The more pertinent questions are whether we can make further progress in reducing prostate cancer mortality and treatment-associated morbidity-and whether we can accurately risk-stratify patients so that they may be counseled better as to the most appropriate treatment or surveillance.
We believe that debates such as this are no longer relevant. Surgeons should certainly keep the patient’s perspective in mind; they should avoid hype and strive to portray realistic outcome data based on their experience so as to avoid post-procedure dissatisfaction and regret. However, there is no question that the robot has leveled the playing field.
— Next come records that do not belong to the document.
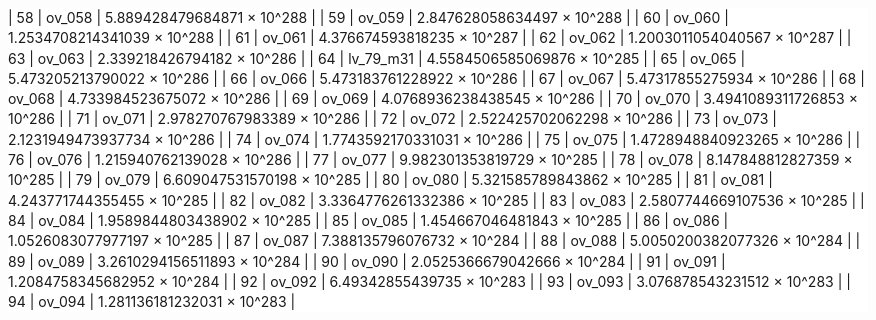 | 58 | ov_058 | 5.889428479684871 × 10^288 |
| 59 | ov_059 | 2.847628058634497 × 10^288 |
| 60 | ov_060 | 1.2534708214341039 × 10^288 |
| 61 | ov_061 | 4.376674593818235 × 10^287 |
| 62 | ov_062 | 1.2003011054040567 × 10^287 |
| 63 | ov_063 | 2.339218426794182 × 10^286 |
| 64 | lv_79_m31 | 4.5584506585069876 × 10^285 |
| 65 | ov_065 | 5.473205213790022 × 10^286 |
| 66 | ov_066 | 5.473183761228922 × 10^286 |
| 67 | ov_067 | 5.47317855275934 × 10^286 |
| 68 | ov_068 | 4.733984523675072 × 10^286 |
| 69 | ov_069 | 4.0768936238438545 × 10^286 |
| 70 | ov_070 | 3.4941089311726853 × 10^286 |
| 71 | ov_071 | 2.978270767983389 × 10^286 |
| 72 | ov_072 | 2.522425702062298 × 10^286 |
| 73 | ov_073 | 2.1231949473937734 × 10^286 |
| 74 | ov_074 | 1.7743592170331031 × 10^286 |
| 75 | ov_075 | 1.4728948840923265 × 10^286 |
| 76 | ov_076 | 1.215940762139028 × 10^286 |
| 77 | ov_077 | 9.982301353819729 × 10^285 |
| 78 | ov_078 | 8.147848812827359 × 10^285 |
| 79 | ov_079 | 6.609047531570198 × 10^285 |
| 80 | ov_080 | 5.321585789843862 × 10^285 |
| 81 | ov_081 | 4.243771744355455 × 10^285 |
| 82 | ov_082 | 3.3364776261332386 × 10^285 |
| 83 | ov_083 | 2.5807744669107536 × 10^285 |
| 84 | ov_084 | 1.9589844803438902 × 10^285 |
| 85 | ov_085 | 1.454667046481843 × 10^285 |
| 86 | ov_086 | 1.0526083077977197 × 10^285 |
| 87 | ov_087 | 7.388135796076732 × 10^284 |
| 88 | ov_088 | 5.0050200382077326 × 10^284 |
| 89 | ov_089 | 3.2610294156511893 × 10^284 |
| 90 | ov_090 | 2.0525366679042666 × 10^284 |
| 91 | ov_091 | 1.2084758345682952 × 10^284 |
| 92 | ov_092 | 6.49342855439735 × 10^283 |
| 93 | ov_093 | 3.076878543231512 × 10^283 |
| 94 | ov_094 | 1.281136181232031 × 10^283 |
It has allowed more surgeons to offer patients a minimally invasive approach. In terms of perioperative outcomes, there is clear evidence showing shorter hospital stays, less blood loss, lower complication rates, and shorter convalescence with RALP. With regard to functional and oncologic outcomes, there is a definite trend towards better results with RALP. Although long-term studies and more uniform data reporting are needed to definitively answer the question of which approach is associated with better outcomes, we believe the experience of the surgeon and not the approach used is more important in determining outcomes.
In any event, the people seem to have chosen. RALP has eclipsed ORP in terms of volume as well as outcomes. The hurdles at present are the wide variations in outcomes achieved by various centers performing RALP. These differences can be more effectively tackled by centralization of services and the development of “centers of excellence” that will lead to improved outcomes across the spectrum and to a trend toward cost reduction. Further research needs to be directed toward identifying accurate methods of risk-stratifying patients so that appropriate treatment options may be selected. Finally, to our open surgical colleagues, we agree that change can be daunting. Do not fear change; embrace it and progress!
Financial Disclosure:Dr. Patel serves as a consultant to Surgiquest, Intuitive Surgical, Inc., and Angiotech, and he recently served as a consultant to Aureon Biosciences; in addition, he serves as a lecturer for BK Medical. Dr. Sivaraman has no significant financial interest or other relationship with the manufacturers of any products or providers of any service mentioned in this article.